An Overview of Learning Disabilities

     A learning disability is a permanent disorder that affects how information is
processed, stored, or retrieved.  It is characterized by a significant discrepancy
between an individual’s ability (intelligence) and achievement (level of
academic skill).  In other words, an individual with a learning disability has at
least average intelligence, but because they process information incorrectly,
their reading, math, and writing skills are affected.  Many individuals with
learning disabilities have above average intelligence, but experience
frustration because they easily forget information or cannot retrieve it easily.  
Studies show that about 10-12% of the population experiences learning
disabilities, regardless of economic or social backgrounds.

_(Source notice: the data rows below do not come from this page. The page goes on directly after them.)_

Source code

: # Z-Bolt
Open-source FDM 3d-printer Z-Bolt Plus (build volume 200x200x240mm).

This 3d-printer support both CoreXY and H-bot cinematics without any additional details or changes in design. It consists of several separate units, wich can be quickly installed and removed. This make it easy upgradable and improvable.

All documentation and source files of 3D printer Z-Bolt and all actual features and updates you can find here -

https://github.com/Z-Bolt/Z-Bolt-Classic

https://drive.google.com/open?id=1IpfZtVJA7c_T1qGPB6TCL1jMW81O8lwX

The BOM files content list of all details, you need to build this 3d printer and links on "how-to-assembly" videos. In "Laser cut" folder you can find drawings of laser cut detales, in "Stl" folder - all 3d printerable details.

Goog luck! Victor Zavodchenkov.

     The “discrepancy” between ability and achievement is caused by a
disorder in cognitive processing that affects how information is processed,
stored, or retrieved.  Individuals can also experience a combination of learning
disabilities.  No single type of learning disability is the same for all
individuals.  The following are the common areas in which learning
disabilities can occur:

     Auditory perception: refers to how an individual makes sense of oral
language.  Individuals with these types of learning disabilities cannot
consistently match a sound that is heard (spoken) with a letter or group of
letters.  Because of this, reading and spelling become very difficult.  Many
times these individuals experienced great difficulty learning the alphabet, its
sounds, and how to read words phonetically.  When reading aloud, they may
guess at the word by how it looks, not by how it is accurately decoded.  
Reading comprehension is often affected because they do not accurately
process the “language” involved in the written text.  In class, these individuals
may be able to repeat what was said to them, but they do not “get it” and
cannot explain what was meant.  Therefore, these individuals may appear
inattentive during discussions or may demonstrate a delayed response time.  
When working alone, though, these individuals may often concentrate very
well on tasks despite outside auditory distractions.

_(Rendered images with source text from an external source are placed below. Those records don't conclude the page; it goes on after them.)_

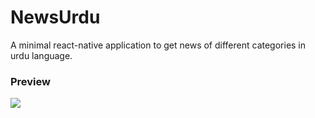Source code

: # NewsUrdu
A minimal react-native application to get news of different categories in urdu language.

### Preview

<p align='left'><img src="https://media.discordapp.net/attachments/838694821886558278/1020337676244762714/Screenshot_2022-09-16-19-17-25-20_41ad36fcd2793c11e9258ca8da68e2c8.jpg?width=216&height=480"></p>
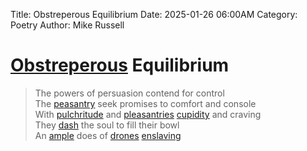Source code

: Title: Obstreperous Equilibrium
Date: 2025-01-26 06:00AM
Category: Poetry
Author: Mike Russell
# [Obstreperous](https://www.merriam-webster.com/dictionary/obstreperous) Equilibrium

> The powers of persuasion contend for control<br>
The [peasantry](https://www.merriam-webster.com/dictionary/peasantry) seek promises to comfort and console<br>
With [pulchritude](https://www.merriam-webster.com/dictionary/pulchritude) and [pleasantries](https://www.merriam-webster.com/dictionary/pleasantries) [cupidity](https://www.merriam-webster.com/dictionary/cupidity) and craving<br>
They [dash](https://www.merriam-webster.com/dictionary/dash) the soul to fill their bowl<br>
An [ample](https://www.merriam-webster.com/dictionary/ample) does of [drones](https://www.merriam-webster.com/dictionary/drones) [enslaving](https://www.merriam-webster.com/dictionary/enslaving)
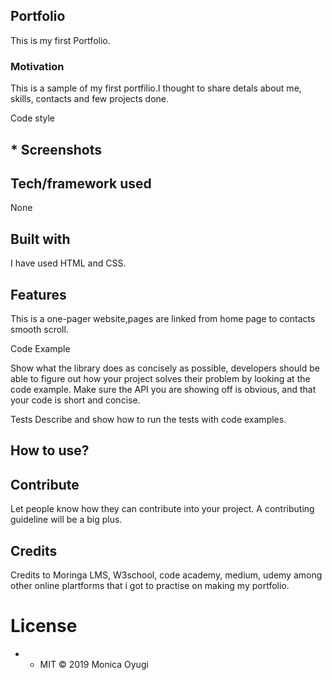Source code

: ## Portfolio
This is my first Portfolio.

### Motivation
This is a sample of my first portfilio.I thought to share detals about me, skills, contacts and few projects done. 


Code style


## * Screenshots


## Tech/framework used
None

## Built with
I have used HTML and CSS. 


## Features
This is a one-pager website,pages are linked from home page to contacts smooth scroll. 

Code Example

Show what the library does as concisely as possible, developers should be able to figure out how your project solves their problem by looking at the code example. Make sure the API you are showing off is obvious, and that your code is short and concise.


Tests
Describe and show how to run the tests with code examples.

## How to use?


## Contribute
Let people know how they can contribute into your project. A contributing guideline will be a big plus.

## Credits
Credits to Moringa LMS, W3school, code academy, medium, udemy among other online plartforms that i got to practise on making my portfolio. 


# License
* * MIT © 2019 Monica Oyugi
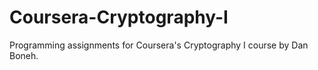 # Coursera-Cryptography-I
Programming assignments for Coursera's Cryptography I course by Dan Boneh.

     Auditory memory: refers to how the individual is able to accurately recall
what was said orally.  Students with these types of learning disabilities cannot
accurately or completely remember what was said to them (i.e. directions,
new concepts) and may appear forgetful.  They become easily frustrated
because they truly understood what was said to them initially, but they soon
forget it because the oral information was not adequately encoded into long-
term memory.  These individuals have difficulty memorizing anything oral (i.e.
times tables, multi-step directions, helping verbs, details from oral
discussions, etc).  They may spell incorrectly because they do not recall the
“sounds” of words or may need to reread material to fully comprehend it.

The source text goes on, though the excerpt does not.